Pixel distributions are well-modeled as stochastic processes, and a transformation to their ideal decorrelated representation is accomplished by the Karhunen–Loève transform [1]. The Discrete Cosine Transform (DCT) is often used as a computationally efficient transform that closely approximates the Karhunen–Loève transform for video data due to the strong correlation in pixel space typical of video frames [2][3]. As the correlation in the temporal direction is just as high as that of the spatial directions, a three-dimensional DCT may be used to decorrelate motion video [4].

Human Visual Model

A Human Visual Model may be formulated based on the contrast sensitivity of the visual perception system [5]. A time-varying Contrast Sensitivity model may be specified, and is applicable to the three-dimensional DCT [6]. A three-dimensional Contrast Sensitivity model is used to generate quantizers for each of the three-dimensional basis vectors, resulting in a near-optimal visually lossless removal of imperceptible motion video artifacts[7].

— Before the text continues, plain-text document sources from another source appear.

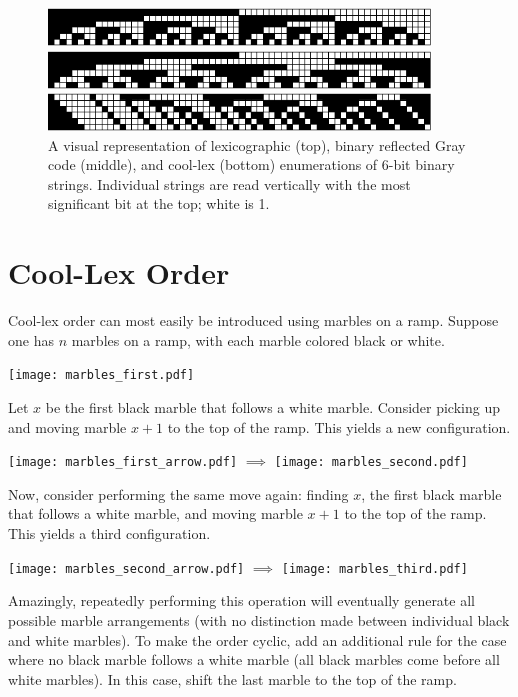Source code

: \begin{figure}
    \centering
\includegraphics[width=4in]{BLX6-cropped.pdf} 

\includegraphics[width=4in]{BRGC6-cropped.pdf} 

\includegraphics[width=4in]{BCLX6-cropped.pdf} 

    \caption[A visual representation of lexicographic (top), binary reflected Gray code (middle), and cool-lex (bottom) enumerations of 6-bit binary strings.]{A visual representation of lexicographic (top), binary reflected Gray code (middle), and cool-lex (bottom) enumerations of 6-bit binary strings. Individual strings are read vertically with the most significant bit at the top; white is 1.
    }
    \label{binary}
\end{figure}

\section{Cool-Lex Order} \label{sec:coolIntro}

Cool-lex order can most easily be introduced using marbles on a ramp. Suppose one has $n$ marbles on a ramp, with each marble colored black or white.  

\texttt{[image: marbles\_first.pdf]} 


Let $x$ be the first black marble that follows a white marble. Consider picking up and moving marble $x+1$ to the top of the ramp. This yields a new configuration.

\texttt{[image: marbles\_first\_arrow.pdf]} $\implies$
\texttt{[image: marbles\_second.pdf]} 

Now, consider performing the same move again: finding $x$, the first black marble that follows a white marble, and moving marble $x+1$ to the top of the ramp. This yields a third configuration.

\texttt{[image: marbles\_second\_arrow.pdf]} $\implies$
\texttt{[image: marbles\_third.pdf]} 

Amazingly, repeatedly performing this operation will eventually generate all possible marble arrangements (with no distinction made between individual black and white marbles). To make the order cyclic, add an additional rule for the case where no black marble follows a white marble (all black marbles come before all white marbles).  In this case, shift the last marble to the top of the ramp.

Perceptual Strength in VisiBels

The perceptual strength of the Human Visual Model quantizer generation process is calibrated in visiBels (vB), a logarithmic scale roughly corresponding to perceptibility as measured in screen heights. As the eye moves further from the screen, it becomes less able to perceive details in the image. The ZPEG model also includes a temporal component, and thus is not fully described by viewing distance. In terms of viewing distance, the visiBel strength increases by six as the screen distance halves. The standard viewing distance for Standard Definition television (about 7 screen heights) is defined as 0vB. The normal viewing distance for High Definition video, about 4 screen heights, would be defined as about -6 vB (3.5 screen heights).

Video Optimization

The ZPEG pre-processor optimizes motion video sequences for compression by existing motion estimation-based video compressors, such as AVC (H.264) and HEVC (H.265). The human visual acuity model is converted into quantizers for direct application to a three-dimensional transformed block of the motion video sequence, followed by an inverse quantization step by the same quantizers. The motion video sequence returned from this process is then used as input to the existing compressor.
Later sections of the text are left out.